Filter the data for lines with the word "cbrt" and copy those lines.

■ ■ ■ ■ ■

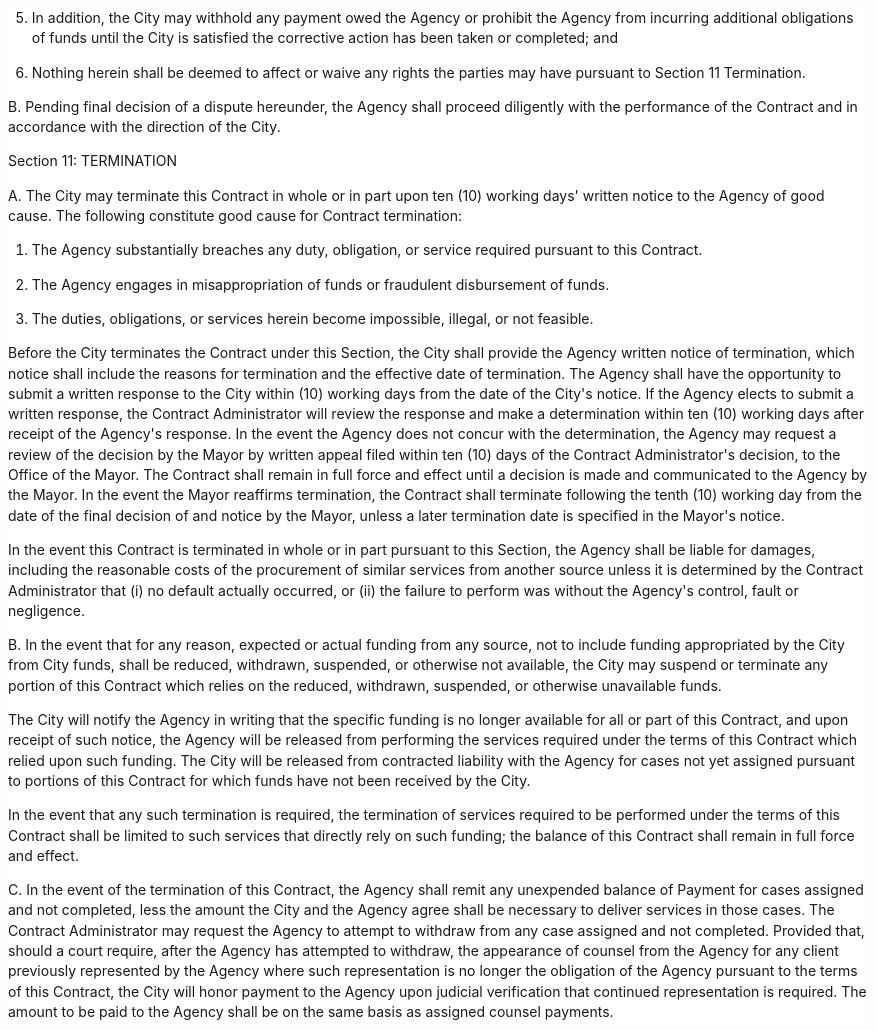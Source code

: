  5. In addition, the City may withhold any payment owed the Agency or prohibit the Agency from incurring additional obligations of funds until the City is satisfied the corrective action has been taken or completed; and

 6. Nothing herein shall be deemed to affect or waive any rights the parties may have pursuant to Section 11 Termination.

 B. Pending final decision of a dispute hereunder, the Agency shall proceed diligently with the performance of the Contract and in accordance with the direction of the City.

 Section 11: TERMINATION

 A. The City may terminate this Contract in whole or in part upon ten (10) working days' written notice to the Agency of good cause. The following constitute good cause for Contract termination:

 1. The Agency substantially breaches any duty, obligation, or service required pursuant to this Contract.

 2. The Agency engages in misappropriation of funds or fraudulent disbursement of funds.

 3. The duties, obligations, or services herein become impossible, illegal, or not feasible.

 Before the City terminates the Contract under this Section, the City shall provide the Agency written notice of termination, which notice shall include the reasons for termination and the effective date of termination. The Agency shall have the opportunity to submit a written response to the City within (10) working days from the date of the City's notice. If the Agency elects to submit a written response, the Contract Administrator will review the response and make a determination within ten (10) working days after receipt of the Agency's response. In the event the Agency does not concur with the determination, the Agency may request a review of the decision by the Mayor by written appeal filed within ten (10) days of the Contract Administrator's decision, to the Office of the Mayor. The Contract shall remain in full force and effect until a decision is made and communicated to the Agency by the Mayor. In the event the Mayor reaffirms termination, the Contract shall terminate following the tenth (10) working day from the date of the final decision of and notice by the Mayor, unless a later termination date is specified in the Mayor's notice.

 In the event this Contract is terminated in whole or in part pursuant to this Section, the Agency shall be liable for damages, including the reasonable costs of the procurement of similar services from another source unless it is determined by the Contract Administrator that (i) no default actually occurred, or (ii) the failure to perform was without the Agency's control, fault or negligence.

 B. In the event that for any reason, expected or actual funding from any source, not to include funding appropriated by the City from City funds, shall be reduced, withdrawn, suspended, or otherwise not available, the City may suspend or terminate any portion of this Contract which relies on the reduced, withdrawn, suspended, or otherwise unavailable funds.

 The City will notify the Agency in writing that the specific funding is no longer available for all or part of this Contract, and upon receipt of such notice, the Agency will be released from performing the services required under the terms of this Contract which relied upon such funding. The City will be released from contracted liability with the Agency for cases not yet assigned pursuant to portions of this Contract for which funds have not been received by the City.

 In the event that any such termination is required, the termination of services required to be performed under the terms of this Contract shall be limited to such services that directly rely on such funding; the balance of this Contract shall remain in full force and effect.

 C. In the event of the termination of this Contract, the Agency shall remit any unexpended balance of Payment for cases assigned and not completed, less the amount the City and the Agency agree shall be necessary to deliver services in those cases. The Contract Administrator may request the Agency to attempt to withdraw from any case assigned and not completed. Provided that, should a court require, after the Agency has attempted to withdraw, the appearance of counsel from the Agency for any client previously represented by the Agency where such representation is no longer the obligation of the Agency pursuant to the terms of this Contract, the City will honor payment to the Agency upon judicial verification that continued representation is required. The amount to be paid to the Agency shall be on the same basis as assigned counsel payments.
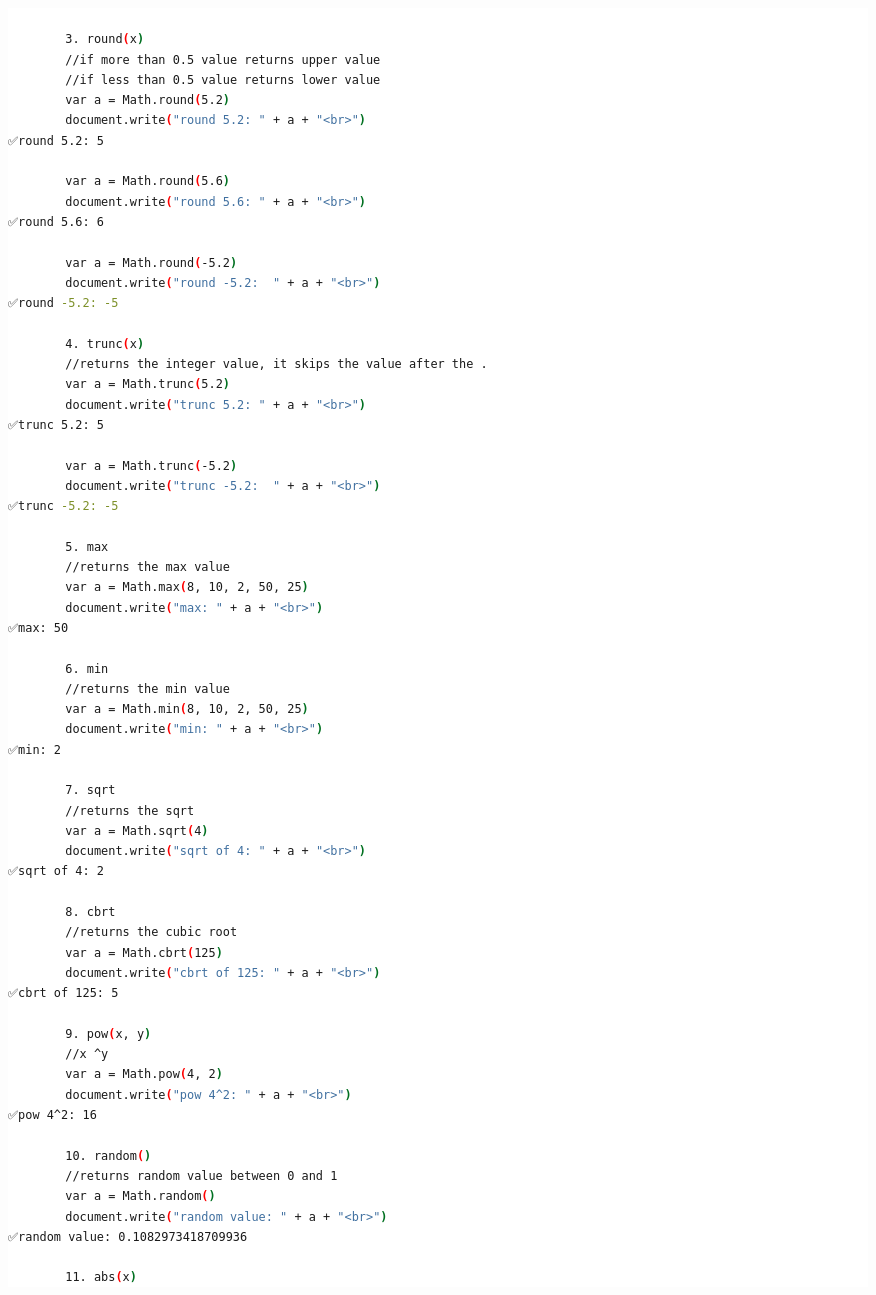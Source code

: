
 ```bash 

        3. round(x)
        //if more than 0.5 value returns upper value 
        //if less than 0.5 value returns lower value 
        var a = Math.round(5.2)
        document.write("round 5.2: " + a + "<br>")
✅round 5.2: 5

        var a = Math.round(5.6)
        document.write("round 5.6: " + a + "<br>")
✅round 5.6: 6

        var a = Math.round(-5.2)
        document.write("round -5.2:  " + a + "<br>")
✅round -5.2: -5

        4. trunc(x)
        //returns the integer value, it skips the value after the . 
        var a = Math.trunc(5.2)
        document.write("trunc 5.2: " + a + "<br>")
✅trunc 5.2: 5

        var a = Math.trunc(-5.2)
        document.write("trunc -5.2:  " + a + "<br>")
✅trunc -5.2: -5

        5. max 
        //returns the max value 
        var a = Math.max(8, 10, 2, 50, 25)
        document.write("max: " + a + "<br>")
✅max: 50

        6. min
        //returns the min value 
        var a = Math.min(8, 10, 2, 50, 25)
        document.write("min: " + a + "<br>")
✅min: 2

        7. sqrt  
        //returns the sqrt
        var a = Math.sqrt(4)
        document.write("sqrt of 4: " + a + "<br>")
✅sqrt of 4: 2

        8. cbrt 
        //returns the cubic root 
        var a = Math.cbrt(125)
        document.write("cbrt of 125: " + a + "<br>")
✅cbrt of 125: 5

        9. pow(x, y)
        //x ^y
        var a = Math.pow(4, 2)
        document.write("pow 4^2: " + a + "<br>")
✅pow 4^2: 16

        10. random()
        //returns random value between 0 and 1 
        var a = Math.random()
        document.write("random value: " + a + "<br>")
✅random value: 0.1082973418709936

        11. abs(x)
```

■ ■ ■ ■ ■

**SOLUTION FOR THIS PROBLEM**
        8. cbrt 
        var a = Math.cbrt(125)
        document.write("cbrt of 125: " + a + "<br>")
✅cbrt of 125: 5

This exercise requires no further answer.